A natural fit for swaps in longevity risk are life insurers and reinsurers who benefit by increased longevity as it delays the death benefit on life insurance policies, or insurers of pandemic and other health risks which also benefit from longevity, thus allowing for natural swaps and risk offsets. These issues and others were the impetus for the recent formation of the Life and Longevity Markets Association (LLMA), a British consortium of insurers, reinsurers and pension providers that have united for the purpose of developing a market in longevity bonds.

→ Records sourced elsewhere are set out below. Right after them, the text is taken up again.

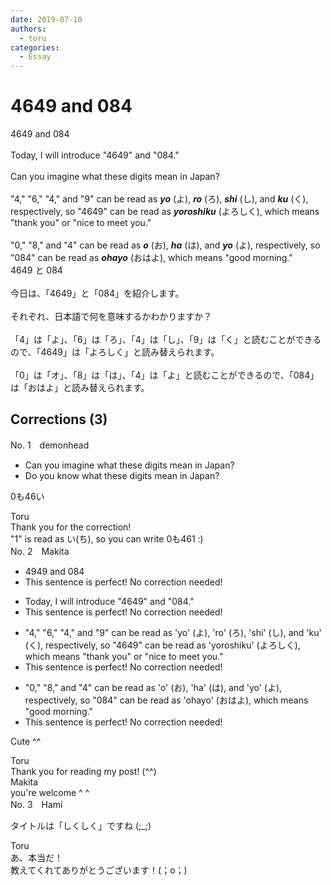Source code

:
 ```yaml
---
date: 2019-07-10
authors:
  - toru
categories:
  - Essay
---
```


<h1 id="subject_show">4649 and 084</h1>
<div class="date" hidden>Jul 10, 2019 17:44</div>
<div id="post"><div id="body_show_ori">
4649 and 084<br/><br/>Today, I will introduce "4649" and "084."<br/><br/>Can you imagine what these digits mean in Japan?<br/><br/>"4," "6," "4," and "9" can be read as <strong><em>yo</em></strong> (よ), <strong><em>ro</em></strong> (ろ), <strong><em>shi</em></strong> (し), and <strong><em>ku</em></strong> (く), respectively, so "4649" can be read as <strong><em>yoroshiku</em></strong> (よろしく), which means "thank you" or "nice to meet you."<br/><br/>"0," "8," and "4" can be read as <strong><em>o</em></strong> (お), <strong><em>ha</em></strong> (は), and <strong><em>yo</em></strong> (よ), respectively, so "084" can be read as <strong><em>ohayo</em></strong> (おはよ), which means "good morning."
</div></div>

<!-- more -->

<div id="post_ja"><div id="body_show_mo">
4649 と 084<br/><br/>今日は、「4649」と「084」を紹介します。<br/><br/>それぞれ、日本語で何を意味するかわかりますか？<br/><br/>「4」は「よ」、「6」は「ろ」、「4」は「し」、「9」は「く」と読むことができるので、「4649」は「よろしく」と読み替えられます。<br/><br/>「0」は「オ」、「8」は「は」、「4」は「よ」と読むことができるので、「084」は「おはよ」と読み替えられます。
</div></div>

## Corrections (3)
<div id="block"><div class="first_name"> No. 1　<span class="just_name">demonhead</span></div><div id="block2">
<ul class="correction_field">
<li class="incorrect">Can you imagine what these digits mean in Japan?</li>
<li class="corrected correct">
Do you know what these digits mean in Japan?
</li>
</ul>
<p class="comment_small">
 0も46い
</p>

</div><div class="name"><span class="just_name">Toru</span><br>
Thank you for the correction!<br/>"1" is read as い(ち), so you can write 0も461 :)
</div>
</div>
<div id="block"><div class="first_name"> No. 2　<span class="just_name">Makita</span></div><div id="block2">
<ul class="correction_field">
<li class="incorrect">4949 and 084</li>
<li class="corrected perfect">This sentence is perfect! No correction needed!</li>
</ul>
<ul class="correction_field">
<li class="incorrect">Today, I will introduce "4649" and "084."</li>
<li class="corrected perfect">This sentence is perfect! No correction needed!</li>
</ul>
<ul class="correction_field">
<li class="incorrect">"4," "6," "4," and "9" can be read as 'yo' (よ), 'ro' (ろ), 'shi' (し), and 'ku' (く), respectively, so "4649" can be read as 'yoroshiku' (よろしく), which means "thank you" or "nice to meet you."</li>
<li class="corrected perfect">This sentence is perfect! No correction needed!</li>
</ul>
<ul class="correction_field">
<li class="incorrect">"0," "8," and "4" can be read as 'o' (お), 'ha' (は), and 'yo' (よ), respectively, so "084" can be read as 'ohayo' (おはよ), which means "good morning."</li>
<li class="corrected perfect">This sentence is perfect! No correction needed!</li>
</ul>
<p class="comment_small">
 Cute ^^
</p>

</div><div class="name"><span class="just_name">Toru</span><br>
Thank you for reading my post! (^^)
</div>
<div class="name"><span class="just_name">Makita</span><br>
you're welcome ^ ^
</div>
</div>
<div id="block"><div class="first_name"> No. 3　<span class="just_name">Hami</span></div><div id="block2">
<p class="comment_small">
 タイトルは「しくしく」ですね  (;_;)
</p>

</div><div class="name"><span class="just_name">Toru</span><br>
あ、本当だ！<br/>教えてくれてありがとうございます！(；o；)
</div>
</div>
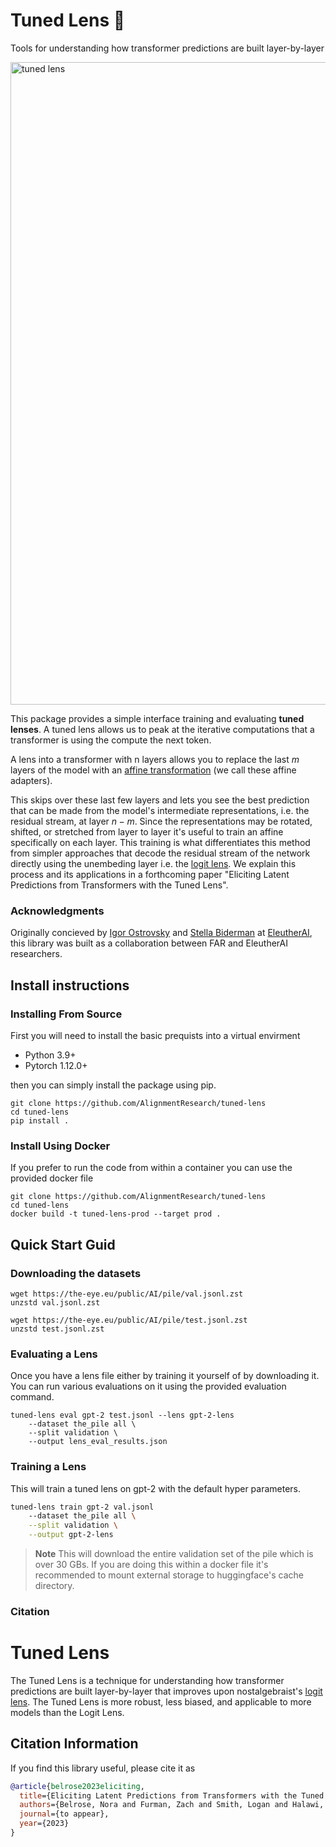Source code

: # Tuned Lens 🔎
Tools for understanding how transformer predictions are built layer-by-layer

<img width="1028" alt="tuned lens" src="https://user-images.githubusercontent.com/39116809/206883419-4fb9083d-3fa0-48e9-ba97-b70cb21b08e9.png">

This package provides a simple interface training and evaluating __tuned lenses__. A tuned lens allows us to peak at the iterative computations that a transformer is using the compute the next token.

A lens into a transformer with n layers allows you to replace the last $m$ layers of the model with an [affine transformation](https://pytorch.org/docs/stable/generated/torch.nn.Linear.html) (we call these affine adapters).

This skips over these last few layers and lets you see the best prediction that can be made from the model's intermediate representations, i.e. the residual stream, at layer $n - m$. Since the representations may be rotated, shifted, or stretched from layer to layer it's useful to train an affine specifically on each layer. This training is what differentiates this method from simpler approaches that decode the residual stream of the network directly using the unembeding layer i.e. the [logit lens](https://www.lesswrong.com/posts/AcKRB8wDpdaN6v6ru/interpreting-gpt-the-logit-lens). We explain this process and its applications in a forthcoming paper "Eliciting Latent Predictions from Transformers with the Tuned Lens".

### Acknowledgments
Originally concieved by [Igor Ostrovsky](https://twitter.com/igoro?lang=en) and [Stella Biderman](www.stellabiderman) at [EleutherAI](www.eleuther.ai), this library was built as a collaboration between FAR and EleutherAI researchers.

## Install instructions
### Installing From Source
First you will need to install the basic prequists into a virtual envirment
* Python 3.9+
* Pytorch 1.12.0+

then you can simply install the package using pip.
```
git clone https://github.com/AlignmentResearch/tuned-lens
cd tuned-lens
pip install .
```

### Install Using Docker
If you prefer to run the code from within a container you can use the provided docker
file
```
git clone https://github.com/AlignmentResearch/tuned-lens
cd tuned-lens
docker build -t tuned-lens-prod --target prod .
```

## Quick Start Guid
### Downloading the datasets
```
wget https://the-eye.eu/public/AI/pile/val.jsonl.zst
unzstd val.jsonl.zst

wget https://the-eye.eu/public/AI/pile/test.jsonl.zst
unzstd test.jsonl.zst
```

### Evaluating a Lens
Once you have a lens file either by training it yourself of by downloading it. You
can run various evaluations on it using the provided evaluation command.
```
tuned-lens eval gpt-2 test.jsonl --lens gpt-2-lens 
    --dataset the_pile all \
    --split validation \
    --output lens_eval_results.json
```


### Training a Lens
This will train a tuned lens on gpt-2 with the default hyper parameters.

```bash
tuned-lens train gpt-2 val.jsonl
    --dataset the_pile all \
    --split validation \
    --output gpt-2-lens
```

> **Note**
> This will download the entire validation set of the pile which is over 30 GBs. If you
> are doing this within a docker file it's recommended to mount external storage to huggingface's
> cache directory.

### Citation
# Tuned Lens

The Tuned Lens is a technique for understanding how transformer predictions are built layer-by-layer that improves upon nostalgebraist's [logit lens](https://www.lesswrong.com/posts/AcKRB8wDpdaN6v6ru/interpreting-gpt-the-logit-lens). The Tuned Lens is more robust, less biased, and applicable to more models than the Logit Lens.

## Citation Information

If you find this library useful, please cite it as

```bibtex
@article{belrose2023eliciting,
  title={Eliciting Latent Predictions from Transformers with the Tuned Lens},
  authors={Belrose, Nora and Furman, Zach and Smith, Logan and Halawi, Danny and McKinney, Lev and Ostrovsky, Igor and Biderman, Stella and Steinhardt, Jacob},
  journal={to appear},
  year={2023}
}
```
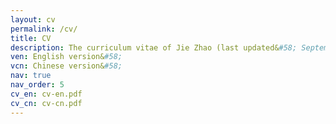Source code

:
 ```yaml
---
layout: cv
permalink: /cv/
title: CV
description: The curriculum vitae of Jie Zhao (last updated&#58; September 18, 2023) is available in a PDF format.
ven: English version&#58;
vcn: Chinese version&#58;
nav: true
nav_order: 5
cv_en: cv-en.pdf
cv_cn: cv-cn.pdf
---
```

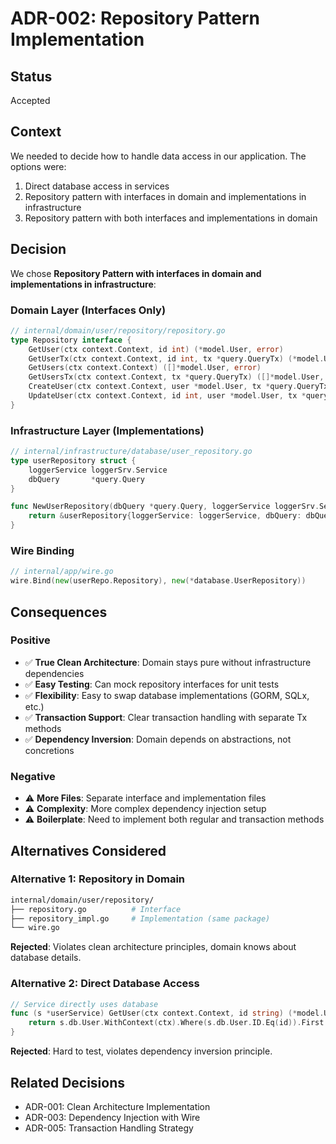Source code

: # ADR-002: Repository Pattern Implementation

## Status

Accepted

## Context

We needed to decide how to handle data access in our application. The options were:

1. Direct database access in services
2. Repository pattern with interfaces in domain and implementations in infrastructure
3. Repository pattern with both interfaces and implementations in domain

## Decision

We chose **Repository Pattern with interfaces in domain and implementations in infrastructure**:

### Domain Layer (Interfaces Only)

```go
// internal/domain/user/repository/repository.go
type Repository interface {
    GetUser(ctx context.Context, id int) (*model.User, error)
    GetUserTx(ctx context.Context, id int, tx *query.QueryTx) (*model.User, error)
    GetUsers(ctx context.Context) ([]*model.User, error)
    GetUsersTx(ctx context.Context, tx *query.QueryTx) ([]*model.User, error)
    CreateUser(ctx context.Context, user *model.User, tx *query.QueryTx) (*model.User, error)
    UpdateUser(ctx context.Context, id int, user *model.User, tx *query.QueryTx) (*model.User, error)
}
```

### Infrastructure Layer (Implementations)

```go
// internal/infrastructure/database/user_repository.go
type userRepository struct {
    loggerService loggerSrv.Service
    dbQuery       *query.Query
}

func NewUserRepository(dbQuery *query.Query, loggerService loggerSrv.Service) userRepo.Repository {
    return &userRepository{loggerService: loggerService, dbQuery: dbQuery}
}
```

### Wire Binding

```go
// internal/app/wire.go
wire.Bind(new(userRepo.Repository), new(*database.UserRepository))
```

## Consequences

### Positive

- ✅ **True Clean Architecture**: Domain stays pure without infrastructure dependencies
- ✅ **Easy Testing**: Can mock repository interfaces for unit tests
- ✅ **Flexibility**: Easy to swap database implementations (GORM, SQLx, etc.)
- ✅ **Transaction Support**: Clear transaction handling with separate Tx methods
- ✅ **Dependency Inversion**: Domain depends on abstractions, not concretions

### Negative

- ⚠️ **More Files**: Separate interface and implementation files
- ⚠️ **Complexity**: More complex dependency injection setup
- ⚠️ **Boilerplate**: Need to implement both regular and transaction methods

## Alternatives Considered

### Alternative 1: Repository in Domain

```bash
internal/domain/user/repository/
├── repository.go          # Interface
├── repository_impl.go     # Implementation (same package)
└── wire.go
```

**Rejected**: Violates clean architecture principles, domain knows about database details.

### Alternative 2: Direct Database Access

```go
// Service directly uses database
func (s *userService) GetUser(ctx context.Context, id string) (*model.User, error) {
    return s.db.User.WithContext(ctx).Where(s.db.User.ID.Eq(id)).First()
}
```

**Rejected**: Hard to test, violates dependency inversion principle.

## Related Decisions

- ADR-001: Clean Architecture Implementation
- ADR-003: Dependency Injection with Wire
- ADR-005: Transaction Handling Strategy
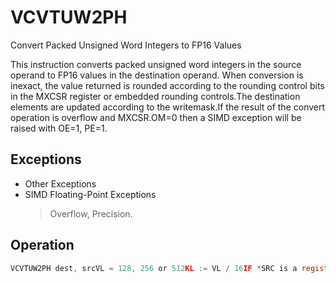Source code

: # VCVTUW2PH

Convert Packed Unsigned Word Integers to FP16 Values

This instruction converts packed unsigned word integers in the source operand to FP16 values in the destination operand.
When conversion is inexact, the value returned is rounded according to the rounding control bits in the MXCSR register or embedded rounding controls.The destination elements are updated according to the writemask.If the result of the convert operation is overflow and MXCSR.OM=0 then a SIMD exception will be raised with OE=1, PE=1.

## Exceptions

- Other Exceptions
- SIMD Floating-Point Exceptions
  > Overflow, Precision.

## Operation

```C
VCVTUW2PH dest, srcVL = 128, 256 or 512KL := VL / 16IF *SRC is a register* and (VL = 512) AND (EVEX.b = 1):SET_RM(EVEX.RC)ELSE:SET_RM(MXCSR.RC)FOR j := 0 TO KL-1:IF k1[j] OR *no writemask*:IF *SRC is memory* and EVEX.b = 1:tsrc := SRC.word[0]ELSEtsrc := SRC.word[j]DEST.fp16[j] := Convert_unsignd_integer16_to_fp16(tsrc)ELSE IF *zeroing*:DEST.fp16[j] := 0Intel C/C++ Compiler Intrinsic EquivalentVCVTUW2PH __m512h _mm512_cvt_roundepu16_ph (__m512i a, int rounding);VCVTUW2PH __m512h _mm512_mask_cvt_roundepu16_ph (__m512h src, __mmask32 k, __m512i a, int rounding);VCVTUW2PH __m512h _mm512_maskz_cvt_roundepu16_ph (__mmask32 k, __m512i a, int rounding);VCVTUW2PH __m128h _mm_cvtepu16_ph (__m128i a);VCVTUW2PH __m128h _mm_mask_cvtepu16_ph (__m128h src, __mmask8 k, __m128i a);VCVTUW2PH __m128h _mm_maskz_cvtepu16_ph (__mmask8 k, __m128i a);VCVTUW2PH __m256h _mm256_cvtepu16_ph (__m256i a);VCVTUW2PH __m256h _mm256_mask_cvtepu16_ph (__m256h src, __mmask16 k, __m256i a);VCVTUW2PH __m256h _mm256_maskz_cvtepu16_ph (__mmask16 k, __m256i a);VCVTUW2PH __m512h _mm512_cvtepu16_ph (__m512i a);VCVTUW2PH __m512h _mm512_mask_cvtepu16_ph (__m512h src, __mmask32 k, __m512i a);VCVTUW2PH __m512h _mm512_maskz_cvtepu16_ph (__mmask32 k, __m512i a);
```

The LLMA’s founding members include AXA, Deutsche Bank, J.P. Morgan, Legal & General Group PLC, Pension Corporation, Prudential PLC, RBS and Swiss Re. The LLMA touts its goal of bringing structure to this new market, which it believes will benefit members (and those served by them) in tackling the problems of longevity/mortality risk, and will benefit investors seeking new markets not correlated with financial market or credit risk as a means of diversification. The LLMA has formulated a mission to standardize products, valuation, and indices, making it easier for investors to compare products and more accurately calculate risk and price.

IV Conclusion

Much has recently occurred in the ILS markets. The cat bond market is recovering, and has nearly expanded to pre-financial crisis levels due to innovations in collateral structures, and the inherent draw of more conservative insurance-based investment in turbulent times. These trends in innovation and expansion of the investor base in the cat bond market will likely continue into 2010. Moreover, a nascent market uniting longevity risk with the necessary collateral offered by capital markets appears ready to take off and its development will be closely watched as pension, annuity and other longevity risk exposures increase dramatically along with aging populations in the developed world.